**Aim of the exercise:** In the data below, find the line containing "HTTP requests and", then set down that line and every later line up to and including the line containing "3. **Parse Content:**", exactly.

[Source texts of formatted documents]
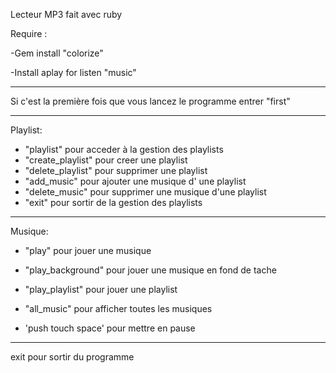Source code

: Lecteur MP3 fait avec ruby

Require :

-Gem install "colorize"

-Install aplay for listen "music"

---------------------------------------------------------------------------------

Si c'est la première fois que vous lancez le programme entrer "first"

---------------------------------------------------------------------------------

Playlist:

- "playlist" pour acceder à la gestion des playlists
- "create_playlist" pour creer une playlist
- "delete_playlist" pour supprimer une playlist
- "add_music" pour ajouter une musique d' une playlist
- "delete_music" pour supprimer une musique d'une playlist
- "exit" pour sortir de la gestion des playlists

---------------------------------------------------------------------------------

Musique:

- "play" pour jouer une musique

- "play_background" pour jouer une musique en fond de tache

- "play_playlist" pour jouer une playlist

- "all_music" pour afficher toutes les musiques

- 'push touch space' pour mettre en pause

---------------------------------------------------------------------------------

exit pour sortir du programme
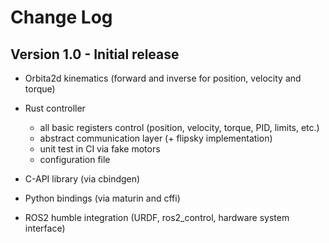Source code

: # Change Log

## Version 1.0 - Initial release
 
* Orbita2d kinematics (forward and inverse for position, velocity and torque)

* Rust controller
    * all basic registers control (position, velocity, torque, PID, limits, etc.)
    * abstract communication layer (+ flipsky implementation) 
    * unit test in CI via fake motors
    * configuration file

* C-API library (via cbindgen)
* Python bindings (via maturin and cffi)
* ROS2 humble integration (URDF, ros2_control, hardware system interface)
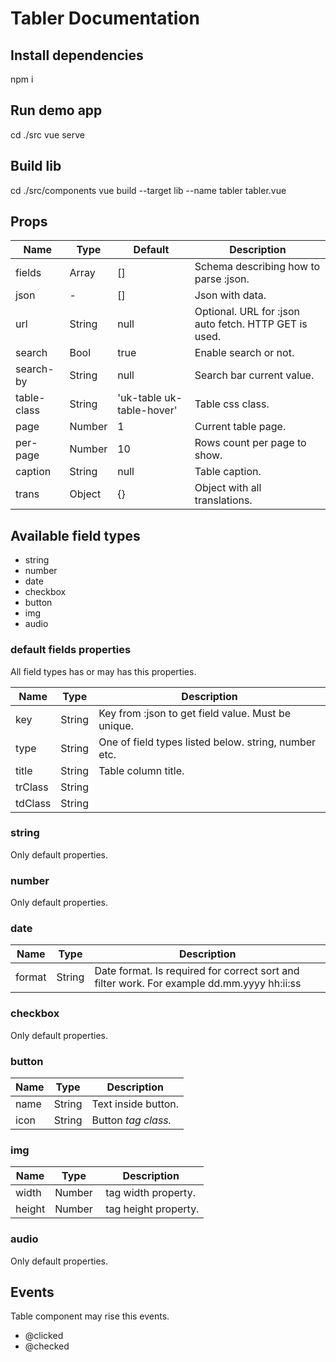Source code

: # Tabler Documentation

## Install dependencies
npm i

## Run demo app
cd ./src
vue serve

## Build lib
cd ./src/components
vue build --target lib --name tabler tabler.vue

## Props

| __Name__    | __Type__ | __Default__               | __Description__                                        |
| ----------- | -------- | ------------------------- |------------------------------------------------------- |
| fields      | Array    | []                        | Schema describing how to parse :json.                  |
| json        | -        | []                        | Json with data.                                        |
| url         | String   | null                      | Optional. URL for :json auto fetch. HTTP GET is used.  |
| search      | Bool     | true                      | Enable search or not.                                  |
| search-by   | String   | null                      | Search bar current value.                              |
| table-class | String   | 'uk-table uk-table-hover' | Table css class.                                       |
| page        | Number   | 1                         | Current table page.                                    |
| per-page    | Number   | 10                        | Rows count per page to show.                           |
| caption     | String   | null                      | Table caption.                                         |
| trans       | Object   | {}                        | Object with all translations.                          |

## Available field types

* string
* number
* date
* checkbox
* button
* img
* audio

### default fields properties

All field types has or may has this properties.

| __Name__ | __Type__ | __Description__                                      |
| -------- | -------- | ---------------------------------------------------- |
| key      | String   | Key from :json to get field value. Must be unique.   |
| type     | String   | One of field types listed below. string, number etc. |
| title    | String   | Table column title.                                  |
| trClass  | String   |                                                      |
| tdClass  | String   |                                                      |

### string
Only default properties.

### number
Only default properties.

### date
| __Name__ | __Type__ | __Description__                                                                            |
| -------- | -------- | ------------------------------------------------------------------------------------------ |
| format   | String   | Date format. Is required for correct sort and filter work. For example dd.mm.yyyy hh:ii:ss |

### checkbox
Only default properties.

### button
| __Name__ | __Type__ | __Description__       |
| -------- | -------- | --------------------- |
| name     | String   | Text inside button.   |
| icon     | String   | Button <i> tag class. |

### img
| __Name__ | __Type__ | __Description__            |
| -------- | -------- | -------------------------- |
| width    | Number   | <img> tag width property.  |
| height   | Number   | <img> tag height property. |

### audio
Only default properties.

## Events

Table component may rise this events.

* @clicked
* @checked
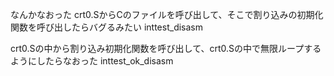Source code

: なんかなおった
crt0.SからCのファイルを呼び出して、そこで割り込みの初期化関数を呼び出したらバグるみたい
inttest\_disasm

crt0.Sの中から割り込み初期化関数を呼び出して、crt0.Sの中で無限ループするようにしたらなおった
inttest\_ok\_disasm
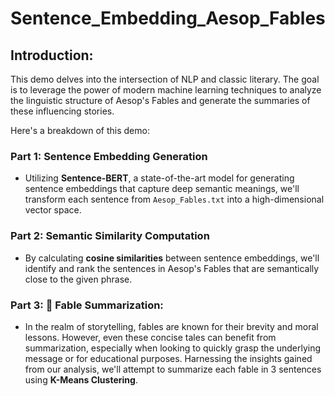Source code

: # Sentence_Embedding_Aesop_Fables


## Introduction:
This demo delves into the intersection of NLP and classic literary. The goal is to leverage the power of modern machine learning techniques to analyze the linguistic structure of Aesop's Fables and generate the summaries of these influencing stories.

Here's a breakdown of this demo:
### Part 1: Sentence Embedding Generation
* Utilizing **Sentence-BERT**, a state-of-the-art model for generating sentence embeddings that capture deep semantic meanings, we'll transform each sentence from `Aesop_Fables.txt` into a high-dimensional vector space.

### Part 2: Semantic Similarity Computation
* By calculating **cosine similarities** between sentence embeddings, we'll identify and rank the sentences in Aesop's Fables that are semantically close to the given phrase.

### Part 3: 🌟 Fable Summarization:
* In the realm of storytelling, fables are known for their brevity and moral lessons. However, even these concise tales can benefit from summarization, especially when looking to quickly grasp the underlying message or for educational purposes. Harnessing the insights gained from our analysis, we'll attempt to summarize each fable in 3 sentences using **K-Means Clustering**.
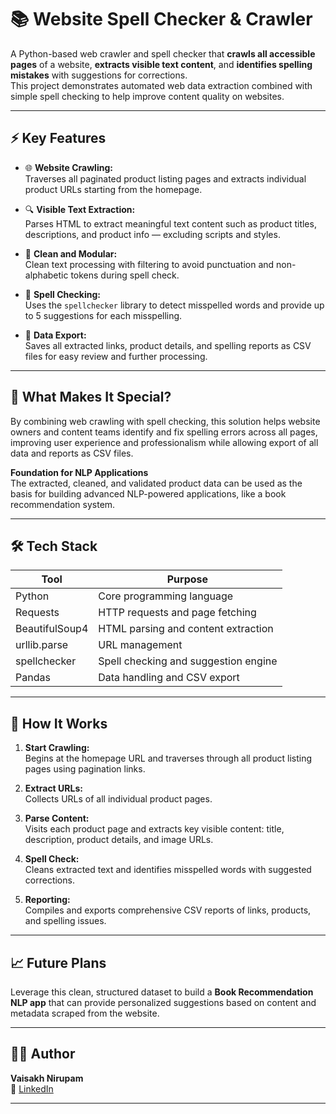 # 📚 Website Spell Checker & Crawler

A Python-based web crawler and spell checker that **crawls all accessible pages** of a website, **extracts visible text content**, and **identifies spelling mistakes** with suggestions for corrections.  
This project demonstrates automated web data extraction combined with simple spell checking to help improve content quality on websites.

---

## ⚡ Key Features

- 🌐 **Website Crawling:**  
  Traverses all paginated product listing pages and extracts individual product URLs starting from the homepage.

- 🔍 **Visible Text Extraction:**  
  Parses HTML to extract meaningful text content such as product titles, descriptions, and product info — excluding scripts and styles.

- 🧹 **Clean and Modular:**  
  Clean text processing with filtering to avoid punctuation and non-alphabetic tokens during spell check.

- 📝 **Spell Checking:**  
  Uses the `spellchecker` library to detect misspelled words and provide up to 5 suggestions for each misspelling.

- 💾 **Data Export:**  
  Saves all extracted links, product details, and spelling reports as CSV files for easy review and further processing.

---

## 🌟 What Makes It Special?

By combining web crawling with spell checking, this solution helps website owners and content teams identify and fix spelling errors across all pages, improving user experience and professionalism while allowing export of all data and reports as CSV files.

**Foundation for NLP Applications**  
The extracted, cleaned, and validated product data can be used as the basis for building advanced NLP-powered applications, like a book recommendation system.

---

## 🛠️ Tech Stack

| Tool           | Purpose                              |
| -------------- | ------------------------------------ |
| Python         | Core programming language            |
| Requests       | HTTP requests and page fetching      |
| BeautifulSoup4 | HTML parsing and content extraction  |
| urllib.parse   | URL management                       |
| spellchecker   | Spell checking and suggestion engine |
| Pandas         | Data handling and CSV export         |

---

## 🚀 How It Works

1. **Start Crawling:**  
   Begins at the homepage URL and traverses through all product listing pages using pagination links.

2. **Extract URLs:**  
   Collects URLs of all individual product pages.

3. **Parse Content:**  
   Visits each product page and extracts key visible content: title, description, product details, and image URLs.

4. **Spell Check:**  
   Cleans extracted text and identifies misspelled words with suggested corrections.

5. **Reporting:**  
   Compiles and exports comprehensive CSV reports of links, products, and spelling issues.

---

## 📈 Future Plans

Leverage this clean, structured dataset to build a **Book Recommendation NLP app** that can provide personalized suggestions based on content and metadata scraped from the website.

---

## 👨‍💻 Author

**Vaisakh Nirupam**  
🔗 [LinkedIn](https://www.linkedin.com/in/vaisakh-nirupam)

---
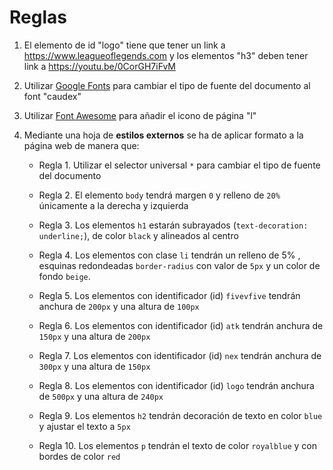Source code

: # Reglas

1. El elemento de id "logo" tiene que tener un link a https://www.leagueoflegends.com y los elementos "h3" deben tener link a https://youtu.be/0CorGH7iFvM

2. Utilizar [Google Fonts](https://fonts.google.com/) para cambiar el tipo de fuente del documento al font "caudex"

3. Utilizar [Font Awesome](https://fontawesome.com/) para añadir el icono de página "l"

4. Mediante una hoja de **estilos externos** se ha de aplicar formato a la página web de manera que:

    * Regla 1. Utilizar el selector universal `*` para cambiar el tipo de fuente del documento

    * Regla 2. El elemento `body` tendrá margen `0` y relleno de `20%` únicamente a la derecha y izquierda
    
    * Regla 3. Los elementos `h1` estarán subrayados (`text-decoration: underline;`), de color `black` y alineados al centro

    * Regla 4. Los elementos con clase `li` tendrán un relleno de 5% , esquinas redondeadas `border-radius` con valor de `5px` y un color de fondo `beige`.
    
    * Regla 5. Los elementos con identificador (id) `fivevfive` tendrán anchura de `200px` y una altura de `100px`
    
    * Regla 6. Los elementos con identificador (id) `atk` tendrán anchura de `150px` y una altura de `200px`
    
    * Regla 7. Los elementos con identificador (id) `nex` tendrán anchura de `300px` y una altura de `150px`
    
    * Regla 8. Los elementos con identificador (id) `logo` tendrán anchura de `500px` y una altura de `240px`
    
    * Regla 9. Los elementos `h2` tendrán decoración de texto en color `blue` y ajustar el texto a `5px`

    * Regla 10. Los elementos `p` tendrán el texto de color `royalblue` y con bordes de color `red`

**Answer space:**
| Requests       | HTTP requests and page fetching      |
| BeautifulSoup4 | HTML parsing and content extraction  |
| urllib.parse   | URL management                       |
| spellchecker   | Spell checking and suggestion engine |
| Pandas         | Data handling and CSV export         |

---

## 🚀 How It Works

1. **Start Crawling:**  
   Begins at the homepage URL and traverses through all product listing pages using pagination links.

2. **Extract URLs:**  
   Collects URLs of all individual product pages.

3. **Parse Content:**  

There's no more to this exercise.